You can see this is getting ugly and will be difficult to manage. Now, on top of it, if you add error handling to each and every call, the function may look something like this:

function load(){
   var connection = new connection();
   try
   {
       connection.loadBook(function(err, connection) 
       {
           try
           {
               connection.loadChapter(function
                    (err, connection) 
               {
                   try
                   {
                     connection.loadPages(err, 
                 function(err, collection) 
                       {
                       });
                   }
                   catch(ex)
                   {
                       //handle exception for load chapter
                   }
               });
           }
           catch(ex)
           {
               //handle exception for load chapter
           }
       });
   } 
   catch(ex)
   {
       //handle exception for load book
   } 
}


You can see the point, it's even more ugly and difficult to manage. This is called callback hell problem.

Promises

Promises are used to solve the callback hell problem. Promises are part of libraries like jquery, Q, RSVP and are also part of ES6. Let's understand the basics first.

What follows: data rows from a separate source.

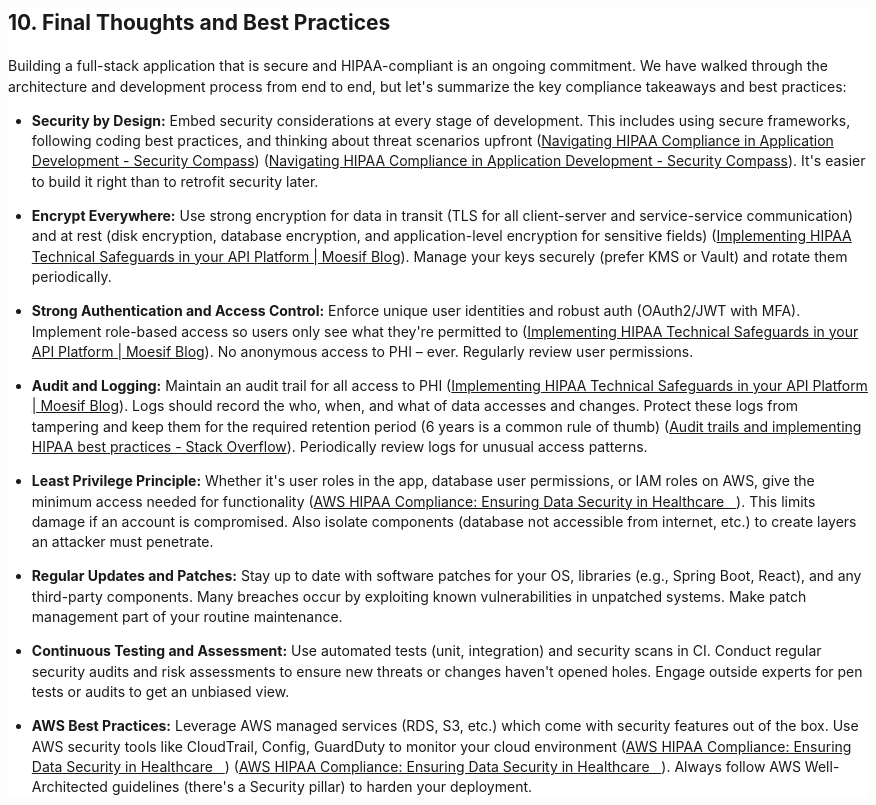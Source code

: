 ## 10. Final Thoughts and Best Practices

Building a full-stack application that is secure and HIPAA-compliant is an ongoing commitment. We have walked through the architecture and development process from end to end, but let's summarize the key compliance takeaways and best practices:

- **Security by Design:** Embed security considerations at every stage of development. This includes using secure frameworks, following coding best practices, and thinking about threat scenarios upfront ([Navigating HIPAA Compliance in Application Development - Security Compass](https://www.securitycompass.com/blog/navigating-hipaa-compliance-in-application-development/#:~:text=Security%20by%20Design%20entails%20anticipating,security%20considerations%20are%20not%20overlooked)) ([Navigating HIPAA Compliance in Application Development - Security Compass](https://www.securitycompass.com/blog/navigating-hipaa-compliance-in-application-development/#:~:text=,Addresses%20HIPAA%20Compliance)). It's easier to build it right than to retrofit security later.

- **Encrypt Everywhere:** Use strong encryption for data in transit (TLS for all client-server and service-service communication) and at rest (disk encryption, database encryption, and application-level encryption for sensitive fields) ([Implementing HIPAA Technical Safeguards in your API Platform | Moesif Blog](https://www.moesif.com/blog/technical/compliance/Implementing-HIPAA-Technical-Safeguards-in-your-API/#:~:text=All%20healthcare%20data%20should%20be,it%20won%E2%80%99t%20help%20an%20attacker)). Manage your keys securely (prefer KMS or Vault) and rotate them periodically.

- **Strong Authentication and Access Control:** Enforce unique user identities and robust auth (OAuth2/JWT with MFA). Implement role-based access so users only see what they're permitted to ([Implementing HIPAA Technical Safeguards in your API Platform | Moesif Blog](https://www.moesif.com/blog/technical/compliance/Implementing-HIPAA-Technical-Safeguards-in-your-API/#:~:text=Authentication)). No anonymous access to PHI – ever. Regularly review user permissions.

- **Audit and Logging:** Maintain an audit trail for all access to PHI ([Implementing HIPAA Technical Safeguards in your API Platform | Moesif Blog](https://www.moesif.com/blog/technical/compliance/Implementing-HIPAA-Technical-Safeguards-in-your-API/#:~:text=Audit%20Controls)). Logs should record the who, when, and what of data accesses and changes. Protect these logs from tampering and keep them for the required retention period (6 years is a common rule of thumb) ([Audit trails and implementing HIPAA best practices - Stack Overflow](https://stackoverflow.com/questions/1076613/audit-trails-and-implementing-hipaa-best-practices#:~:text=To%20be%20able%20to%20meet,integrity%2C%20confidentiality%2C%20privacy%2C%20and%20availability)). Periodically review logs for unusual access patterns.

- **Least Privilege Principle:** Whether it's user roles in the app, database user permissions, or IAM roles on AWS, give the minimum access needed for functionality ([AWS HIPAA Compliance: Ensuring Data Security in Healthcare   ](https://www.simform.com/blog/aws-hipaa-compliance/#:~:text=Amazon%20S3%20buckets%2C%20and%20EBS,to%20identify%20and%20address%20potential)). This limits damage if an account is compromised. Also isolate components (database not accessible from internet, etc.) to create layers an attacker must penetrate.

- **Regular Updates and Patches:** Stay up to date with software patches for your OS, libraries (e.g., Spring Boot, React), and any third-party components. Many breaches occur by exploiting known vulnerabilities in unpatched systems. Make patch management part of your routine maintenance.

- **Continuous Testing and Assessment:** Use automated tests (unit, integration) and security scans in CI. Conduct regular security audits and risk assessments to ensure new threats or changes haven't opened holes. Engage outside experts for pen tests or audits to get an unbiased view.

- **AWS Best Practices:** Leverage AWS managed services (RDS, S3, etc.) which come with security features out of the box. Use AWS security tools like CloudTrail, Config, GuardDuty to monitor your cloud environment ([AWS HIPAA Compliance: Ensuring Data Security in Healthcare   ](https://www.simform.com/blog/aws-hipaa-compliance/#:~:text=,activities%20or%20unauthorized%20access%20attempts)) ([AWS HIPAA Compliance: Ensuring Data Security in Healthcare   ](https://www.simform.com/blog/aws-hipaa-compliance/#:~:text=,guidance%20for%20improving%20security%20configurations)). Always follow AWS Well-Architected guidelines (there's a Security pillar) to harden your deployment.
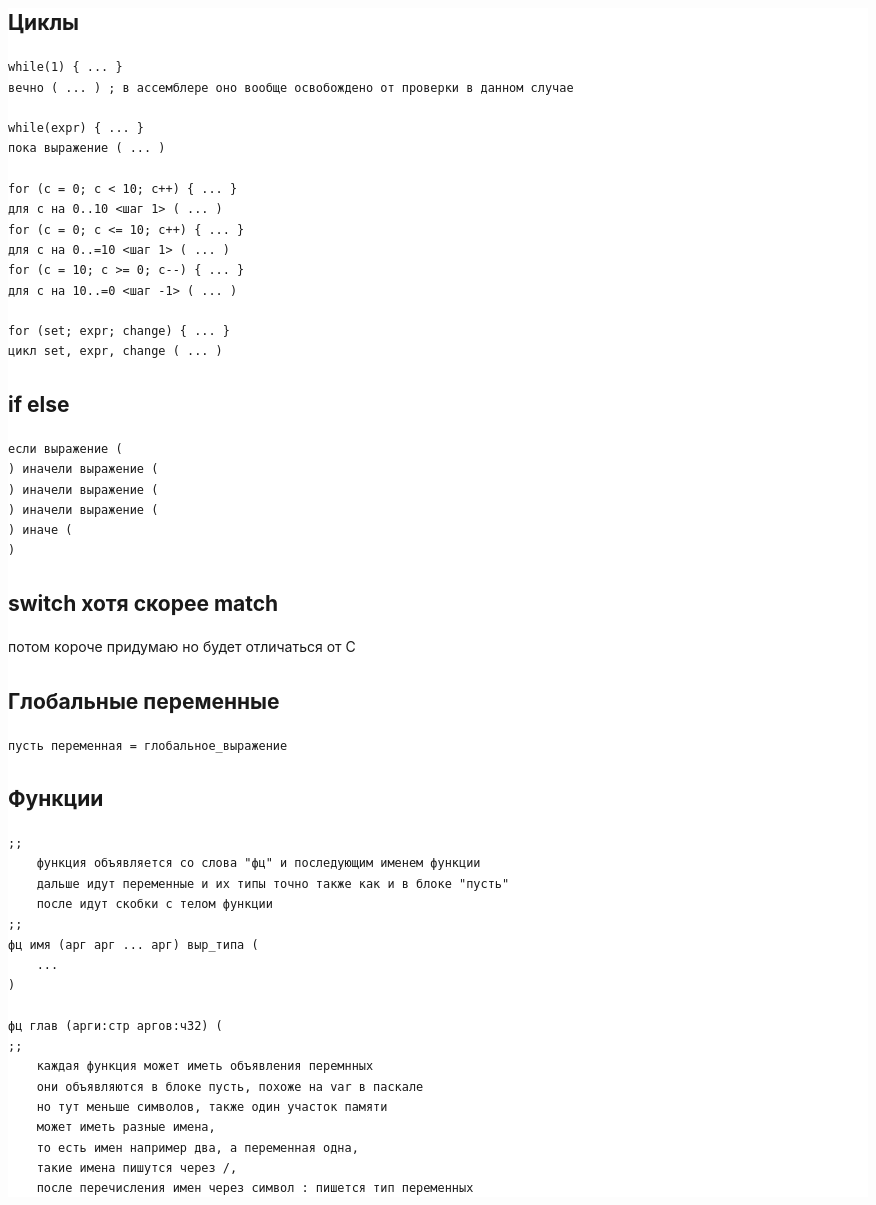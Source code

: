 ## Циклы

```
while(1) { ... }
вечно ( ... ) ; в ассемблере оно вообще освобождено от проверки в данном случае

while(expr) { ... }
пока выражение ( ... )

for (с = 0; с < 10; с++) { ... }
для с на 0..10 <шаг 1> ( ... )
for (с = 0; с <= 10; с++) { ... }
для с на 0..=10 <шаг 1> ( ... )
for (с = 10; с >= 0; с--) { ... }
для с на 10..=0 <шаг -1> ( ... )

for (set; expr; change) { ... }
цикл set, expr, change ( ... )
```

## if else

```
если выражение (
) иначели выражение (
) иначели выражение (
) иначели выражение (
) иначе (
)
```

## switch хотя скорее match

потом короче придумаю но будет отличаться от C

## Глобальные переменные

```
пусть переменная = глобальное_выражение
```

## Функции

```
;;
	функция объявляется со слова "фц" и последующим именем функции
	дальше идут переменные и их типы точно также как и в блоке "пусть"
	после идут скобки с телом функции
;;
фц имя (арг арг ... арг) выр_типа (
	...
)

фц глав (арги:стр аргов:ч32) (
;;
	каждая функция может иметь объявления перемнных
	они объявляются в блоке пусть, похоже на var в паскале
	но тут меньше символов, также один участок памяти
	может иметь разные имена,
	то есть имен например два, а переменная одна,
	такие имена пишутся через /,
	после перечисления имен через символ : пишется тип переменных

```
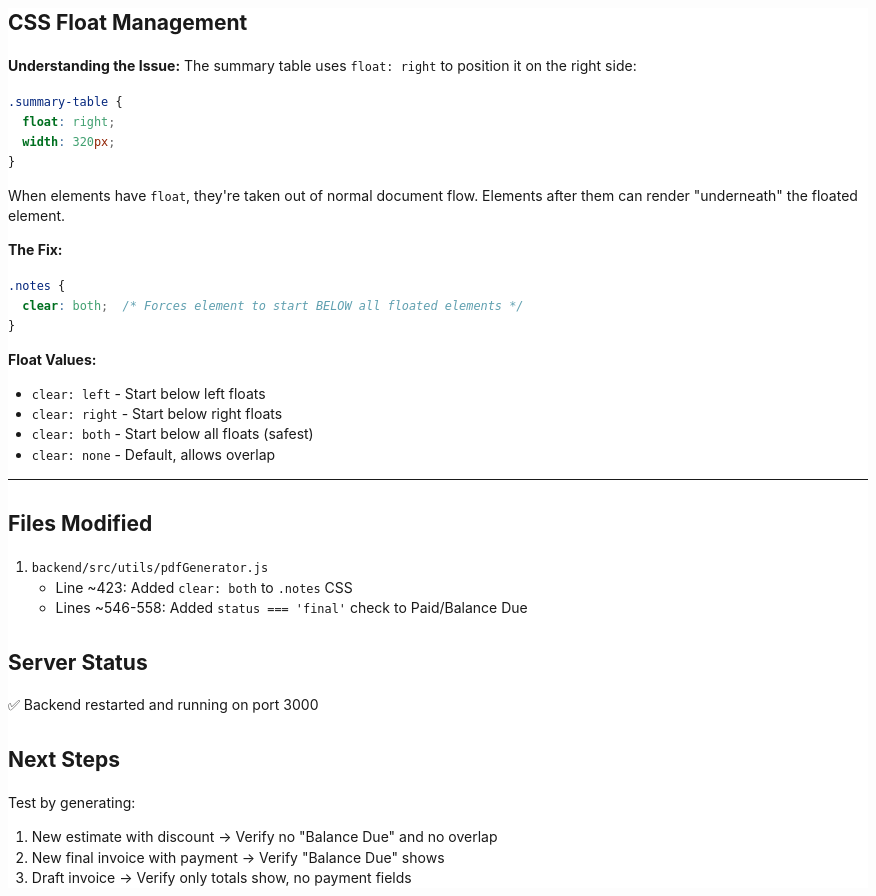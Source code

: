 ## CSS Float Management

**Understanding the Issue:**
The summary table uses `float: right` to position it on the right side:
```css
.summary-table {
  float: right;
  width: 320px;
}
```

When elements have `float`, they're taken out of normal document flow. Elements after them can render "underneath" the floated element.

**The Fix:**
```css
.notes {
  clear: both;  /* Forces element to start BELOW all floated elements */
}
```

**Float Values:**
- `clear: left` - Start below left floats
- `clear: right` - Start below right floats
- `clear: both` - Start below all floats (safest)
- `clear: none` - Default, allows overlap

---

## Files Modified
1. `backend/src/utils/pdfGenerator.js`
   - Line ~423: Added `clear: both` to `.notes` CSS
   - Lines ~546-558: Added `status === 'final'` check to Paid/Balance Due

## Server Status
✅ Backend restarted and running on port 3000

## Next Steps
Test by generating:
1. New estimate with discount → Verify no "Balance Due" and no overlap
2. New final invoice with payment → Verify "Balance Due" shows
3. Draft invoice → Verify only totals show, no payment fields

A promise has 3 different states:
i)   PENDING       - not done yet
ii)  FULFILLED   - done
iii) REJECTED     - error
There is also a 4th stage i.e. SETTLED which means that promise is either Fulfilled or Rejected. 

When we create a promise, we need to pass in 2 different methods:
i)  resolve - method that's called on successful completion of promise
ii) reject   -  method that's called on error


var promise = new Promise(function(resolve, reject) {
  if (1==1) {   //we can decide any condition here
    resolve("Promise worked!");
  }
  else {
    reject(Error("Promise failed"));
  }
});
promise.then(function(result) {
  console.log(result); 
}, function(err) {
  console.log(err); 
});

When we invoke the promise using "then", we pass in the functions that need to be used for resolve and reject.

So the example code we saw with callback hell problem above, might look something like this with promises:

function load()
{
    var connection = new connection();
    connection.getbook().then(function(book){
       return getChapter(book.id);
    }).then(function(chapter){
       return getPages(chapter.id); 
    }).then(undefined, function(error){
       //handle error
    })
}

As you can see the code looks so much better with promises. The error handling has been simplified too. The last "then" in the code above uses only reject function, so we passed undefined for resolve function there and only reject function has the value.

Conclusion

Promises help us write asynchronous code in a much cleaner and efficient way. As asynchronous code is becoming more and more prevalent, promises are being used more often.